**Activity**: From the first line to the last, please write out the data exactly.

**Dataset entries**:
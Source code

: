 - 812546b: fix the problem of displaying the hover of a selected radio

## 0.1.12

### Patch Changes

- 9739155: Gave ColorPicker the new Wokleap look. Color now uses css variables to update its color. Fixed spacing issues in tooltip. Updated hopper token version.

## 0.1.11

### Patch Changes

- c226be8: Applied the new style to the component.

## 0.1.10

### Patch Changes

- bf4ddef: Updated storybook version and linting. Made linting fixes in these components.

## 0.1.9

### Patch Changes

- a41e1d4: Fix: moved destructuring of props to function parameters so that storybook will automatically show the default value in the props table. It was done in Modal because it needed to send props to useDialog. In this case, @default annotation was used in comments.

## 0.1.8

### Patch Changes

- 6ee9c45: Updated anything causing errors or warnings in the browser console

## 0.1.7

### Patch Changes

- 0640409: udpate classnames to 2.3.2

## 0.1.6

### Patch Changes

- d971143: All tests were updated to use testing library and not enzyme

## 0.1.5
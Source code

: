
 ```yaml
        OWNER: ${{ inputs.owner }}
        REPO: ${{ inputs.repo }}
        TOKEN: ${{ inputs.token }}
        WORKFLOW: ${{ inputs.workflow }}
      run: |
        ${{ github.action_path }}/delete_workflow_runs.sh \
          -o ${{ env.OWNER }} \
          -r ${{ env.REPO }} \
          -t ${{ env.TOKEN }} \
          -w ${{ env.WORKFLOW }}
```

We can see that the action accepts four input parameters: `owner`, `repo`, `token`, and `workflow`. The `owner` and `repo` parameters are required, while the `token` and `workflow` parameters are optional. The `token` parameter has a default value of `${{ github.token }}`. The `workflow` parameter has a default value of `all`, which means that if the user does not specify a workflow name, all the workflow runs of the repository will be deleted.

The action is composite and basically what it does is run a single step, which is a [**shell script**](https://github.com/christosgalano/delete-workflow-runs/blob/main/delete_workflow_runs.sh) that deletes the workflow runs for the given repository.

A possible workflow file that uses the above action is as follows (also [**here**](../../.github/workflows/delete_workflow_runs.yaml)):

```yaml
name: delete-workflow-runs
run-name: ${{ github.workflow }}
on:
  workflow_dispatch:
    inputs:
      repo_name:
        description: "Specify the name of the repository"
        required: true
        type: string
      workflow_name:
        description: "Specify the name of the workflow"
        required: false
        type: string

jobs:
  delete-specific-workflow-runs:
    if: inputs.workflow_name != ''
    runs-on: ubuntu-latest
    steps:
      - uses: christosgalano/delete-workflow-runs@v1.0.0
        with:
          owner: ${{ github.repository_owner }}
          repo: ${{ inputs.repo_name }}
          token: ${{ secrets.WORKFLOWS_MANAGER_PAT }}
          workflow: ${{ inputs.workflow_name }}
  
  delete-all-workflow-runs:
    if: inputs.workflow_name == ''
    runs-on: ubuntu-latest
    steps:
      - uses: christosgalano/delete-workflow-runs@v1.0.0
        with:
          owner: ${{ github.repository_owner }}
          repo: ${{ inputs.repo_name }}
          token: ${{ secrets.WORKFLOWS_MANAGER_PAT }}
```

**Solution to this exercise**:
Source code

: - 812546b: fix the problem of displaying the hover of a selected radio

## 0.1.12

### Patch Changes

- 9739155: Gave ColorPicker the new Wokleap look. Color now uses css variables to update its color. Fixed spacing issues in tooltip. Updated hopper token version.

## 0.1.11

### Patch Changes

- c226be8: Applied the new style to the component.

## 0.1.10

### Patch Changes

- bf4ddef: Updated storybook version and linting. Made linting fixes in these components.

## 0.1.9

### Patch Changes

- a41e1d4: Fix: moved destructuring of props to function parameters so that storybook will automatically show the default value in the props table. It was done in Modal because it needed to send props to useDialog. In this case, @default annotation was used in comments.

## 0.1.8

### Patch Changes

- 6ee9c45: Updated anything causing errors or warnings in the browser console

## 0.1.7

### Patch Changes

- 0640409: udpate classnames to 2.3.2

## 0.1.6

### Patch Changes

- d971143: All tests were updated to use testing library and not enzyme

## 0.1.5
Source code

:
 ```yaml
        OWNER: ${{ inputs.owner }}
        REPO: ${{ inputs.repo }}
        TOKEN: ${{ inputs.token }}
        WORKFLOW: ${{ inputs.workflow }}
      run: |
        ${{ github.action_path }}/delete_workflow_runs.sh \
          -o ${{ env.OWNER }} \
          -r ${{ env.REPO }} \
          -t ${{ env.TOKEN }} \
          -w ${{ env.WORKFLOW }}
```

We can see that the action accepts four input parameters: `owner`, `repo`, `token`, and `workflow`. The `owner` and `repo` parameters are required, while the `token` and `workflow` parameters are optional. The `token` parameter has a default value of `${{ github.token }}`. The `workflow` parameter has a default value of `all`, which means that if the user does not specify a workflow name, all the workflow runs of the repository will be deleted.

The action is composite and basically what it does is run a single step, which is a [**shell script**](https://github.com/christosgalano/delete-workflow-runs/blob/main/delete_workflow_runs.sh) that deletes the workflow runs for the given repository.

A possible workflow file that uses the above action is as follows (also [**here**](../../.github/workflows/delete_workflow_runs.yaml)):

```yaml
name: delete-workflow-runs
run-name: ${{ github.workflow }}
on:
  workflow_dispatch:
    inputs:
      repo_name:
        description: "Specify the name of the repository"
        required: true
        type: string
      workflow_name:
        description: "Specify the name of the workflow"
        required: false
        type: string

jobs:
  delete-specific-workflow-runs:
    if: inputs.workflow_name != ''
    runs-on: ubuntu-latest
    steps:
      - uses: christosgalano/delete-workflow-runs@v1.0.0
        with:
          owner: ${{ github.repository_owner }}
          repo: ${{ inputs.repo_name }}
          token: ${{ secrets.WORKFLOWS_MANAGER_PAT }}
          workflow: ${{ inputs.workflow_name }}
  
  delete-all-workflow-runs:
    if: inputs.workflow_name == ''
    runs-on: ubuntu-latest
    steps:
      - uses: christosgalano/delete-workflow-runs@v1.0.0
        with:
          owner: ${{ github.repository_owner }}
          repo: ${{ inputs.repo_name }}
          token: ${{ secrets.WORKFLOWS_MANAGER_PAT }}
```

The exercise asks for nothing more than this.